Plant Guide > Mosses and Lichens

Mosses and Lichens

Mosses and LichensNo frequenter of the woods can be unfamiliar with the more conspicuous lichens and mosses. It is with them that nature adorns her bare unsightly children. She drapes the timeworn evergreens with gray fringes and decks the old tree-stumps with red or yellow corals. Soft lichens spread over the ground in the deep shade of the pine trees, while pale green or yellow rosettes creep over the fence-rails and the big rocks in the pasture lot.

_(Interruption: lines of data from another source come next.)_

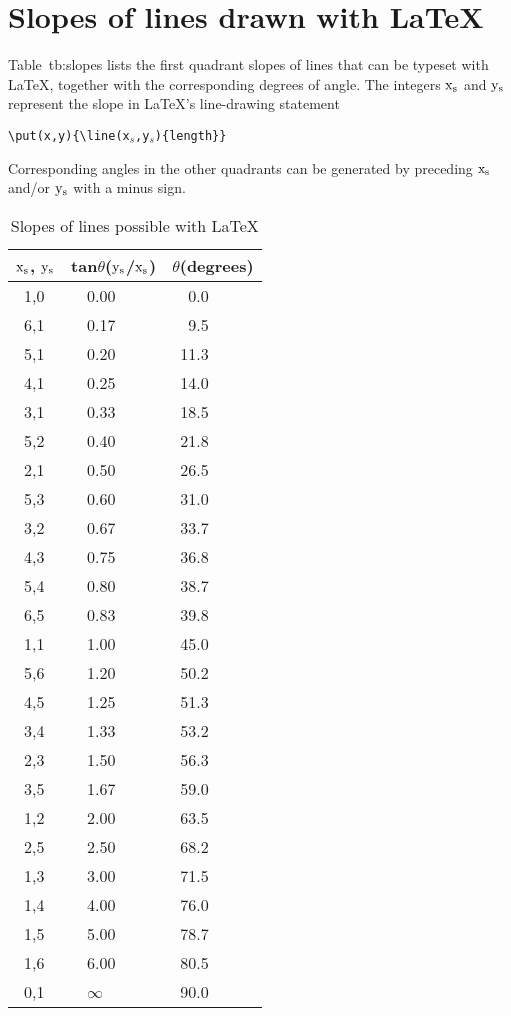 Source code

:\chapter{Slopes of lines drawn with \LaTeX}\label{ap:slopes}
 Table~{tb:slopes}
 lists the first quadrant slopes of lines that can be
 typeset with \LaTeX, together with the corresponding degrees of
 angle. The integers ${\rm x_s}$ and ${\rm y_s}$ represent the
 slope in \LaTeX's line-drawing statement \\
 \begin{center}
{\verb+\put(x,y){\line(x+$_s$\verb+,y+$_s$\verb+){length}}+}
\end{center}
 Corresponding angles in the other quadrants can be
 generated by preceding ${\rm x_s}$ and/or ${\rm y_s}$ with
 a minus sign.
\begin{table}
\begin{center}
 \begin{tabular}{|l|l|l|}
       \hline
  ${\rm x_s}$, ${\rm y_s}$ & tan$\theta $(${\rm y_s}$/${\rm x_s}$) &
  $\theta $(degrees) \\
       \hline
  \ 1,0 & \ \ 0.00 & \ \ 0.0 \\
  \ 6,1 & \ \ 0.17 & \ \ 9.5 \\
  \ 5,1 & \ \ 0.20 & \ 11.3  \\
  \ 4,1 & \ \ 0.25 & \ 14.0  \\
  \ 3,1 & \ \ 0.33 & \ 18.5  \\
  \ 5,2 & \ \ 0.40 & \ 21.8  \\
  \ 2,1 & \ \ 0.50 & \ 26.5  \\
  \ 5,3 & \ \ 0.60 & \ 31.0  \\
  \ 3,2 & \ \ 0.67 & \ 33.7  \\
  \ 4,3 & \ \ 0.75 & \ 36.8  \\
  \ 5,4 & \ \ 0.80 & \ 38.7  \\
  \ 6,5 & \ \ 0.83 & \ 39.8  \\
  \ 1,1 & \ \ 1.00 & \ 45.0  \\
  \ 5,6 & \ \ 1.20 & \ 50.2  \\
  \ 4,5 & \ \ 1.25 & \ 51.3  \\
  \ 3,4 & \ \ 1.33 & \ 53.2  \\
  \ 2,3 & \ \ 1.50 & \ 56.3  \\
  \ 3,5 & \ \ 1.67 & \ 59.0  \\
  \ 1,2 & \ \ 2.00 & \ 63.5  \\
  \ 2,5 & \ \ 2.50 & \ 68.2  \\
  \ 1,3 & \ \ 3.00 & \ 71.5  \\
  \ 1,4 & \ \ 4.00 & \ 76.0  \\
  \ 1,5 & \ \ 5.00 & \ 78.7  \\
  \ 1,6 & \ \ 6.00 & \ 80.5  \\
  \ 0,1 & \ \ $\infty $& \ 90.0 \\
       \hline
 \end{tabular}
\end{center}
 
 \caption{Slopes of lines possible with \LaTeX}
\label{tb:slopes}
 \end{table}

Lichens and mosses are met with all over the world, in the cold North and in the sunny South, in the East and in the West, by the seashore and on the highest mountain peaks. They are the first growths to appear on the rocks and in the places which give no foothold to other plants. When the side of a mountain is torn away by frosts and floods, and the bared rocks, shorn of their forest trees and shrubs, are left unsightly with nothing to tempt other plants to make a home on their ledges, then the lichens come and cover the bared cliffs with delicate traceries and mantles of exquisite grays and greens. They need no soil, a polished rock will meet their need.

Who has not loved the mossy banks and the little velvet cushions which cling to the plaster of the old wall or spring up in the crevices of the pavement, giving restful spots of green to the dreary monotony of brick and stone? Children play with mosses and lichens. Poets sing their charms. Artists endeavour to reproduce their wonderful colours traced on bark and rock.

Aside from their artistic charm, mosses and lichens have other charms for all who will pause awhile to study their habits, and for all who will linger long enough to make out what the plants are doing in their humble way. They have wonderful mechanical contrivances for the physicist, curious processes of interest to the chemist, and many suggestions for the philosopher.